We all need money for the finer things in life from time to time, whether it’s home improvements, a vacation, a new car, financing a wedding, furthering your education, or one of a number of other things you may need to finance. Taking out a loan can be expensive, but there is a more cost effective and affordable way to borrow money these days and this is by making the equity in your home work for you. Alabama home equity loans or lines of credit are available to homeowners in the area, and the more equity you have in your property the more you could be eligible to borrow against it.
Whether you take out an Alabama home equity loan or a line of credit is a matter of preference and circumstance. With an Alabama home equity loan you are usually able to borrow a percentage of the equity in your property. Some lenders will enable you to borrow one hundred percent of your equity, which is the value of your home minus any loans or outstanding mortgages. Others may even lend more than the equity in your property. If you opt for a home equity loan over a line of credit you will usually get your cash in the form of a lump sum following approval of your application.
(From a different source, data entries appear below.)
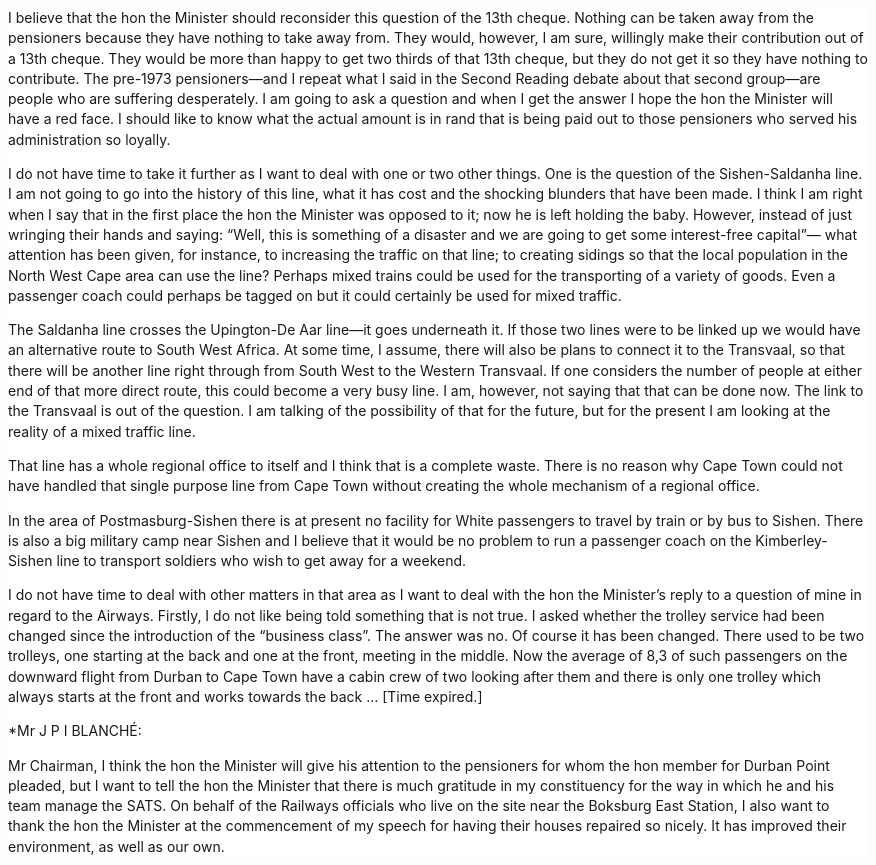 <p>I believe that the hon the Minister should reconsider this question of the 13th cheque. Nothing can be taken away from the pensioners because they have nothing to take away from. They would, however, I am sure, willingly make their contribution out of a 13th cheque. They would be more than happy to get two thirds of that 13th cheque, but they do not get it so they have nothing to contribute. The pre-1973 pensioners&#x2014;and I repeat what I said in the Second Reading debate about that second group&#x2014;are people who are suffering desperately. I am going to ask a question and when I get the answer I hope the hon the Minister will have a red face. I should like to know what the actual amount is in rand that is being paid out to those pensioners who served his administration so loyally.</p>

<p>I do not have time to take it further as I want to deal with one or two other things. One is the question of the Sishen-Saldanha line. I am not going to go into the history of this line, what it has cost and the shocking blunders that have been made. I think I am right when I say that in the first place the hon the Minister was opposed to it; now he <span class="col_1817-1818" refersTo="page_0953"/>is left holding the baby. However, instead of just wringing their hands and saying: &#x201C;Well, this is something of a disaster and we are going to get some interest-free capital&#x201D;&#x2014; what attention has been given, for instance, to increasing the traffic on that line; to creating sidings so that the local population in the North West Cape area can use the line? Perhaps mixed trains could be used for the transporting of a variety of goods. Even a passenger coach could perhaps be tagged on but it could certainly be used for mixed traffic.</p>

<p>The Saldanha line crosses the Upington-De Aar line&#x2014;it goes underneath it. If those two lines were to be linked up we would have an alternative route to South West Africa. At some time, I assume, there will also be plans to connect it to the Transvaal, so that there will be another line right through from South West to the Western Transvaal. If one considers the number of people at either end of that more direct route, this could become a very busy line. I am, however, not saying that that can be done now. The link to the Transvaal is out of the question. I am talking of the possibility of that for the future, but for the present I am looking at the reality of a mixed traffic line.</p>

<p>That line has a whole regional office to itself and I think that is a complete waste. There is no reason why Cape Town could not have handled that single purpose line from Cape Town without creating the whole mechanism of a regional office.</p>

<p>In the area of Postmasburg-Sishen there is at present no facility for White passengers to travel by train or by bus to Sishen. There is also a big military camp near Sishen and I believe that it would be no problem to run a passenger coach on the Kimberley-Sishen line to transport soldiers who wish to get away for a weekend.</p>

<p>I do not have time to deal with other matters in that area as I want to deal with the hon the Minister&#x2019;s reply to a question of mine in regard to the Airways. Firstly, I do not like being told something that is not true. I asked whether the trolley service had been changed since the introduction of the &#x201C;business class&#x201D;. The answer was no. Of course it has been changed. There used to be two trolleys, one starting at the back and one at the front, meeting in the middle. Now the average of 8,3 of such passengers on the downward flight from Durban to Cape Town have a cabin crew of two looking after them and there is only one trolley which always starts at the front and works towards the back &#x2026; [Time expired.]</p>

</speech>

<speech by="#blanch&#x00E9;">

<from>*Mr <person refersTo="hansard_za">J P I BLANCH&#x00C9;</person>:</from>

<p>Mr Chairman, I think the hon the Minister will give his attention to the pensioners for whom the hon member for Durban Point pleaded, but I want to tell the hon the Minister that there is much gratitude in my constituency for the way in which he and his team manage the SATS. On behalf of the Railways officials who live on the site near the Boksburg East Station, I also want to thank the hon the Minister at the commencement of my speech for having their houses repaired so nicely. It has improved their environment, as well as our own.</p>
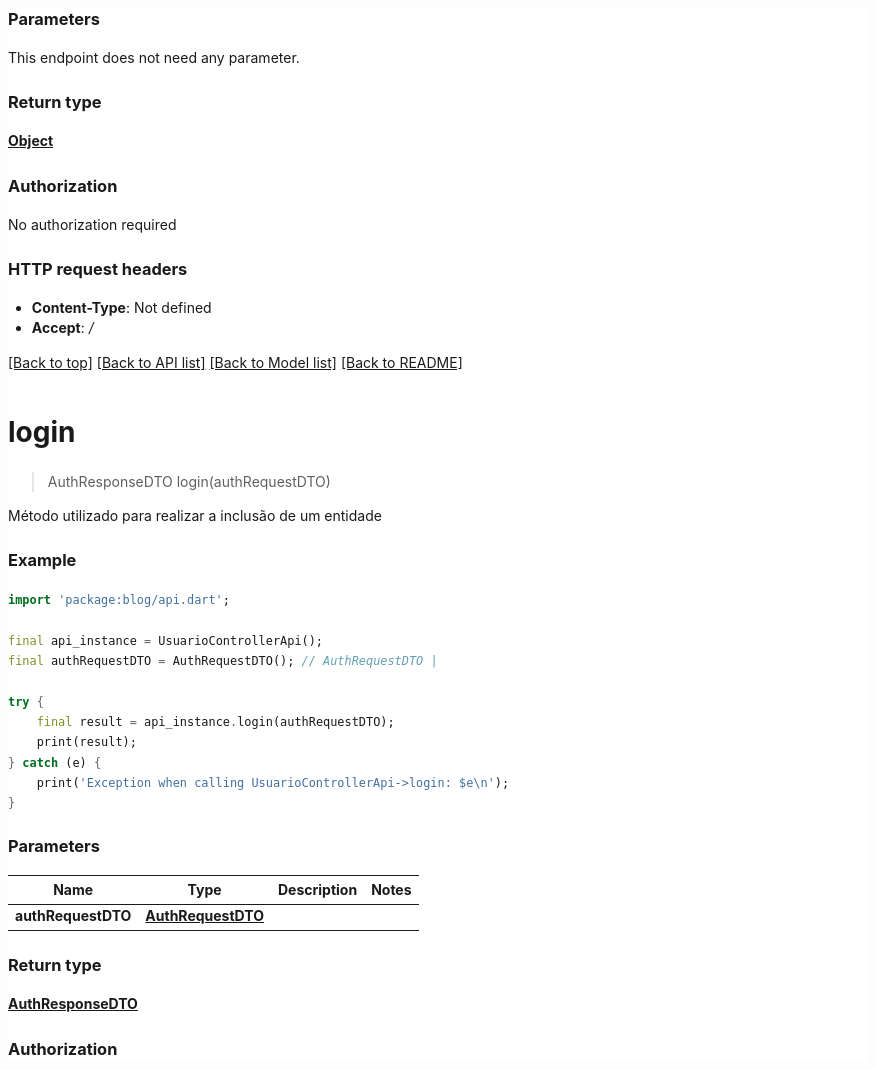 ### Parameters
This endpoint does not need any parameter.

### Return type

[**Object**](Object.md)

### Authorization

No authorization required

### HTTP request headers

 - **Content-Type**: Not defined
 - **Accept**: */*

[[Back to top]](#) [[Back to API list]](../README.md#documentation-for-api-endpoints) [[Back to Model list]](../README.md#documentation-for-models) [[Back to README]](../README.md)

# **login**
> AuthResponseDTO login(authRequestDTO)



Método utilizado para realizar a inclusão de um entidade

### Example
```dart
import 'package:blog/api.dart';

final api_instance = UsuarioControllerApi();
final authRequestDTO = AuthRequestDTO(); // AuthRequestDTO | 

try {
    final result = api_instance.login(authRequestDTO);
    print(result);
} catch (e) {
    print('Exception when calling UsuarioControllerApi->login: $e\n');
}
```

### Parameters

Name | Type | Description  | Notes
------------- | ------------- | ------------- | -------------
 **authRequestDTO** | [**AuthRequestDTO**](AuthRequestDTO.md)|  | 

### Return type

[**AuthResponseDTO**](AuthResponseDTO.md)

### Authorization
If you decide to go for a line of credit you will enjoy a revolving line of credit with your home being the collateral against which the credit is secured. The individual Alabama lender may attach terms and conditions depending on their policies – for instance you may be given a line of credit that comes to a certain percentage of your equity, or you may have a fixed period over which the line of credit is set, after which time you might be able to renew your line of credit.
Both Alabama home equity loans and lines of credit are practical, affordable, and popular ways to borrow the money you need, and with these types of credit you can look forward to lower monthly payments, longer repayment periods, and higher borrowing power. You also have a better chance of getting this type of secured credit even you have a poor credit history, as your home will provide security for the lender.